First we import the `pandas` library which we'll need to import the data from the API.

In [None]:
import pandas as pd

Our scenario is that we have data on universities but we need to be able to aggregate those universities into the particular region they are in. 

We also might want to query the police API for data on crimes - and for that we will need the lat/long of each university.

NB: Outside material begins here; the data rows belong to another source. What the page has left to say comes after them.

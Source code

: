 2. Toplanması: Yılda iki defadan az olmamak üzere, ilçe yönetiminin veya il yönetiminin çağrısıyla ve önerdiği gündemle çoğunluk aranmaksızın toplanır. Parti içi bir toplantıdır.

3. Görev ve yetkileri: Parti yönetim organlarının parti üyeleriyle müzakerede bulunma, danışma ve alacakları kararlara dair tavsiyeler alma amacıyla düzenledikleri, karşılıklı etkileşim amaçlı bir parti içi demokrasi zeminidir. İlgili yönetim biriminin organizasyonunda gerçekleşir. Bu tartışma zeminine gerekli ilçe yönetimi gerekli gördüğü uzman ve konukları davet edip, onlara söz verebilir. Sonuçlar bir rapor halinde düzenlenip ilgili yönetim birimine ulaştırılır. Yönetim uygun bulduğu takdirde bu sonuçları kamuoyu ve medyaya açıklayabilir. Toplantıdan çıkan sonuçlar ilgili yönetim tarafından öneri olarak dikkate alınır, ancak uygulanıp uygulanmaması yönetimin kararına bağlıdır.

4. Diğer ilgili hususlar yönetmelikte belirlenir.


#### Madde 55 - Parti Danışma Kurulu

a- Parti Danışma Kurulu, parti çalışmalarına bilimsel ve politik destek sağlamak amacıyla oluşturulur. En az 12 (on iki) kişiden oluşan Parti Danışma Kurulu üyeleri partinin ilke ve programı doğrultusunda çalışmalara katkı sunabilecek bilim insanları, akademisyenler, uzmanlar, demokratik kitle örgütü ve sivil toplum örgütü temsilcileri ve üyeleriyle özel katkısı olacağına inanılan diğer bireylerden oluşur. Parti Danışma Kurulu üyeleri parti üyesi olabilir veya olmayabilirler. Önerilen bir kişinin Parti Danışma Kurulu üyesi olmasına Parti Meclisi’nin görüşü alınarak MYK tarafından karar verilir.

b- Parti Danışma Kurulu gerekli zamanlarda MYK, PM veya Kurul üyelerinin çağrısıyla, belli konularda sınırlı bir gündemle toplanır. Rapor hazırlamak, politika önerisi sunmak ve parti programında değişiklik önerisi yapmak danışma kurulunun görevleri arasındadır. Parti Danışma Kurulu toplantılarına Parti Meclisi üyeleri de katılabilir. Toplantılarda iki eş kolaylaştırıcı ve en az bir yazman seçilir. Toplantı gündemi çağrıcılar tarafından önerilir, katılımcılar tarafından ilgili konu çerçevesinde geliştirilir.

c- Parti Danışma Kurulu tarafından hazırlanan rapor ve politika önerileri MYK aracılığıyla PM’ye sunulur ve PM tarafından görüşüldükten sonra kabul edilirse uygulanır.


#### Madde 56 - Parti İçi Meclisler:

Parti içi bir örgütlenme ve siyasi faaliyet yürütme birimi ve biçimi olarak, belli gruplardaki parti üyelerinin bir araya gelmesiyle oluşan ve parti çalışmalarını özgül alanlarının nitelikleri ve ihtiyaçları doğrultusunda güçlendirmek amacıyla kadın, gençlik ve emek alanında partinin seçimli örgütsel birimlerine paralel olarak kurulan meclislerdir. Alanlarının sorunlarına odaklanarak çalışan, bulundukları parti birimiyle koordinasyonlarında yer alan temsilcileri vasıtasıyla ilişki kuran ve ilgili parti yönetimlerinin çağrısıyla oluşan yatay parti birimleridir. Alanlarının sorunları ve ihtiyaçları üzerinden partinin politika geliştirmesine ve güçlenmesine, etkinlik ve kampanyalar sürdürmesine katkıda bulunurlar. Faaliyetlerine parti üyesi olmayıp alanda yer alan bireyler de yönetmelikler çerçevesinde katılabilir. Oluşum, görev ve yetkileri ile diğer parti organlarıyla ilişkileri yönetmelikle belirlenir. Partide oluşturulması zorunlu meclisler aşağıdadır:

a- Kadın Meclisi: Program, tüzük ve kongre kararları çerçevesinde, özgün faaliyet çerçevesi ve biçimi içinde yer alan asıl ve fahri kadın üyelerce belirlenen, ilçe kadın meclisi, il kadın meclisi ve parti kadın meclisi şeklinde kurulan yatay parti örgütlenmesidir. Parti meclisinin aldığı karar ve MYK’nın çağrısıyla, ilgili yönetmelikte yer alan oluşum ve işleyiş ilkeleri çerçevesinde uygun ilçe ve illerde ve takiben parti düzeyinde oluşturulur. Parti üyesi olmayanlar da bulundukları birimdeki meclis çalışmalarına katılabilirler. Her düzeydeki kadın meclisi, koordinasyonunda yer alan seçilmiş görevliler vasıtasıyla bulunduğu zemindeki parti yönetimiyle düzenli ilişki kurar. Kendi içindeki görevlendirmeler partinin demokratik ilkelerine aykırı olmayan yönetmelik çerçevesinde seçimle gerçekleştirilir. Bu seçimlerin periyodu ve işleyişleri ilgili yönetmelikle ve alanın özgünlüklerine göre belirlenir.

So we need to import the data on university postcodes that we are going to use to 'query' the postcodes API for the region and lat/long.

In [4]:
#import a CSV of university names and postcodes, shared from Google Drive
unidataurl = "https://docs.google.com/spreadsheets/d/e/2PACX-1vT9cEtSDCK6vrYxCIWv7Tg7fxCD8z3p_FoTj6b-3ipE4jYuH06ozsmz02oYqNoRHZlIGz5ECyfWZJbh/pub?output=csv"

In [6]:
#read in the CSV at that URL
unidata = pd.read_csv(unidataurl)
#preview it
unidata

Unnamed: 0,uni,postcode
0,Anglia Ruskin University,CM1 1SQ
1,Aston University,B4 7ET
2,Bangor University,LL57 2DG
3,Bath Spa University,BA2 9BN
4,Birkbeck College,WC1E 7HX
...,...,...
161,University of the Highlands and Islands,IV3 5SQ
162,"University of the West of England, Bristol",BS16 1QY
163,University of the West of Scotland,PA1 2BE
164,Writtle College,CM1 3RR


## Query the API

Now let's use that data to query the API, starting with one postcode as a test.

In [8]:
#grab the first postcode in our data
firstpostcode = unidata['postcode'][0]
firstpostcode

'CM1 1SQ'

In [19]:
#form the URL - an endpoint - for that
#start with the base URL that we need to add the postcode to
baseurl = "https://api.postcodes.io/postcodes/"
#remove any spaces
firstpostcode = firstpostcode.replace(' ','')
#create a full URL
fullurl = baseurl+firstpostcode
print(fullurl)
#fetch the json
json = pd.read_json(fullurl)
#drill down into it to grab the lat, long and region
lat = json['result']['latitude']
lng = json['result']['longitude']
region = json['result']['region']
#check
print(lat)
print(lng)
print(region)

https://api.postcodes.io/postcodes/CM11SQ
51.741381
0.474495
East of England


## Create a dataframe to hold the data we get - and loop to create rows for that dataframe

Now we've tested it on one postcode, we can create a loop to go through multiple postcodes. 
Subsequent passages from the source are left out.